# Old Japanese built Fenders



## Gplayer (Jan 23, 2007)

Hi to everyone,
I'm wondering if anyone has an idea on how to trace the old Japanese built Fenders by serial # ??? I've tried to locate through Fender sight but I'm not having much luck, any thoughts or success out there ? Any help would be greatly appreciated.
Gplayer:food-smiley-004:


----------



## PaulS (Feb 27, 2006)

Have you tried this site..

http://www.fender.com/support/dating/japanese_dating.php


----------



## Gplayer (Jan 23, 2007)

*Old Fenders*

Hi PaulS,
many thanks for the advice, I'll try and see what I can find out. 
If I have any luck I'll be sure to post back that it was successful.
Gplayer:food-smiley-004:


----------



## sneakypete (Feb 2, 2006)

are there any old Fender Japan acoustics?


----------



## SCREEM (Feb 2, 2006)

sneakypete said:


> are there any old Fender Japan acoustics?
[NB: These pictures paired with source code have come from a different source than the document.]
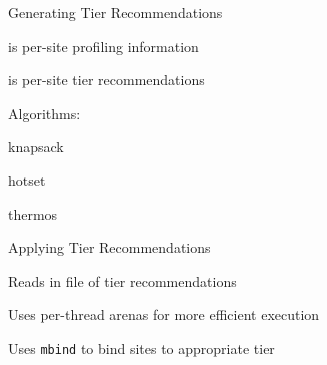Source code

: \documentclass[final,hyperref={pdfpagelabels=false}]{beamer}
\begin{document}
\begin{frame}[fragile]{Generating Tier Recommendations}
  \begin{customlist}{0em}{0em}
    \item {} is per-site profiling information
    \item {} is per-site tier recommendations
    \item Algorithms:
    \begin{customlist}{1em}{0em}
      \item knapsack
      \item hotset
      \item thermos
    \end{customlist}
  \end{customlist}
  \vspace{2em}
  \begin{center}
  \end{center}
\end{frame}

\begin{frame}{Applying Tier Recommendations}
  \begin{customlist}{0em}{0em}
    \item Reads in file of tier recommendations
    \item Uses per-thread arenas for more efficient execution
    \item Uses \texttt{mbind} to bind sites to appropriate tier
  \end{customlist}
  \vspace{2em}
\end{frame}
\end{document}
lol, i guess you would be the dude to know...i had the same thought


----------



## sneakypete (Feb 2, 2006)

`cause I have several books on vintage Japanese guitars but Fender is not mentioned ... we could talk about old Yamaha acoustics?


----------



## PaulS (Feb 27, 2006)

Sounds like we need a pic here...


----------



## rippinglickfest (Jan 1, 2006)

*Fender Japan*



Gplayer said:


> Hi to everyone,
> I'm wondering if anyone has an idea on how to trace the old Japanese built Fenders by serial # ??? I've tried to locate through Fender sight but I'm not having much luck, any thoughts or success out there ? Any help would be greatly appreciated.
> Gplayer:food-smiley-004:


Heres a site that has in depth details of Fender Japan Strats
http://homepage.ntlworld.com/john.blackman4/index.htm


----------



## sneakypete (Feb 2, 2006)

I once asked Blackman if he wanted me to send him pics of the FJ guitars I have that he has no info about but he never answered me...so at best, his site is limited . I`ve posted this link before...maybe here?... on the best site I`ve come across so far on old FJs...they don`t limit themselves to Squires either so don`t let the name fool you. Theres a lot of data here so it may take a while to get to all of it. They do have pics and info on other FJ guitars and even go back to pre Fender MIJs.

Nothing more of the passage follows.